Designers, both hardware and software, need to make it easier for normal users to figure out what is causing the problem when their is a failure with their systems.
I just got back from the Post Office, where I was apparently the first customer of the day, and the postage machine at the window didn't work. The postal worker took the cover off, checked that no labels were jamming it, tried winding it forward to make sure it wasn't jammed, put the cover back on, tried to print again. It still didn't work. Took the cover off, again, fiddled with it, put the cover back on, tried it again. Through several repetitions, until another worker opened their window, and I was able to mail my item.
Any time you design something that needs to have a protective cover, include a "troubleshooting switch", a manual switch that can allow the machine to operate as long as it is held down, for troubleshooting problems. It is very useful to be able to see precisely where the problem is, which you can't do with a cover in place; in addition to speeding things up not to have to repeatedly remove and replace a cover. Such a switch should require the operator to continuously hold it down, so it will only operate while his attention is actually on the machine. And it should be designed so that it can't be used that way normally. Unless there really isn't any need for the protective cover in the first place.

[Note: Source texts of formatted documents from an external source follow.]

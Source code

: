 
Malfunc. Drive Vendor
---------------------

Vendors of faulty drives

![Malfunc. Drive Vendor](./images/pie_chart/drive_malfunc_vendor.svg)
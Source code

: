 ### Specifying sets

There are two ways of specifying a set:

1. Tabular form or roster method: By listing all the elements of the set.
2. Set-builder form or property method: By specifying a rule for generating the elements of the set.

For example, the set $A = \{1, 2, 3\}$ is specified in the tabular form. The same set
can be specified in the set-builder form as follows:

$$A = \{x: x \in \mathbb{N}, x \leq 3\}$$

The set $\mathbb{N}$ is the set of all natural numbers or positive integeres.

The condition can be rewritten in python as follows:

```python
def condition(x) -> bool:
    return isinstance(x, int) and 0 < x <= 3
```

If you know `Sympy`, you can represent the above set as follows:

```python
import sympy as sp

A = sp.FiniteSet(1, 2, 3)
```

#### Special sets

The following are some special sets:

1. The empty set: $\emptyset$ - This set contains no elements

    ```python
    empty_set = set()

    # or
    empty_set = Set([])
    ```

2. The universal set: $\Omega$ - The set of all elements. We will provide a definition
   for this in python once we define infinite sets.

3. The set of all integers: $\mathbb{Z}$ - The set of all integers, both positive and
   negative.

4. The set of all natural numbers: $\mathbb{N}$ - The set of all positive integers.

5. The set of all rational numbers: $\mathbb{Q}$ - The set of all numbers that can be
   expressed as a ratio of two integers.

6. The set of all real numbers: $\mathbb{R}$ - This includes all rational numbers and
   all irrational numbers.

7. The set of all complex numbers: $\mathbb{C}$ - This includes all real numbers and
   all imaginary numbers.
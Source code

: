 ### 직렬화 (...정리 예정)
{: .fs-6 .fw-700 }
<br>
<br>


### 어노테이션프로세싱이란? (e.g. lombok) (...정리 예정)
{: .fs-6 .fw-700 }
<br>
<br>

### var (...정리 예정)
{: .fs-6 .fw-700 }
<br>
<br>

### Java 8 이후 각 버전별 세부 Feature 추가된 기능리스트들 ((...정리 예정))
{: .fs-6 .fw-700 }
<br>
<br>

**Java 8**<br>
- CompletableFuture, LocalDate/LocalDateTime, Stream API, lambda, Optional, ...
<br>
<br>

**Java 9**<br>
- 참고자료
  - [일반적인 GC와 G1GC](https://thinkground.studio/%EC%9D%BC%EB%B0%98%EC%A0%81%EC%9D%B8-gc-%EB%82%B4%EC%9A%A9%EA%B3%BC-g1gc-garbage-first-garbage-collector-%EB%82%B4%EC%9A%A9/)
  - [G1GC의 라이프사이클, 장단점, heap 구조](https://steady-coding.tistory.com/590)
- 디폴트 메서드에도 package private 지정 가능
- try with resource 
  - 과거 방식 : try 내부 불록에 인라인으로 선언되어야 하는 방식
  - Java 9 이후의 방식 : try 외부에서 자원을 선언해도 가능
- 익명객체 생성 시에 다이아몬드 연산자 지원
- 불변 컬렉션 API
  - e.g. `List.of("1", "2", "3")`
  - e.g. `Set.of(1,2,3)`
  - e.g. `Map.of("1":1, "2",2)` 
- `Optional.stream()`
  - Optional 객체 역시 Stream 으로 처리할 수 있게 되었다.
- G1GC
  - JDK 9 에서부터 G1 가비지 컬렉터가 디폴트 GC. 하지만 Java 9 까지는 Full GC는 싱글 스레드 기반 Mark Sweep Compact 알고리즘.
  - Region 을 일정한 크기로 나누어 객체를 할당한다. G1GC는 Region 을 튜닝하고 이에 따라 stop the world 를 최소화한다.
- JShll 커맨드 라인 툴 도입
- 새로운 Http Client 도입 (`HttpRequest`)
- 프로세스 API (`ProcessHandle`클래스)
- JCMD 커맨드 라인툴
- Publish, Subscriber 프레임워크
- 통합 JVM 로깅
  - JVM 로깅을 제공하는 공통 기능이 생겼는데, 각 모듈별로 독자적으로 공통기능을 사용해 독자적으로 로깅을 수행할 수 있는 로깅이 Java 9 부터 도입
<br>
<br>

In complex computer applications, this would mean allowing the user to step through an operation so they can see where the failure occurs. Or at least providing more informative error messages as to where the failure happened. I just signed up with a new ISP, and at the last step received a whole page of "failure notices"; which failed to identify the problem very well. I have been using computers for 15 years, even though I am not a programmer, so I managed to figure out it was some sort of error in formatting the input, so I backed out and tried resubmitting my information and finally got it to work.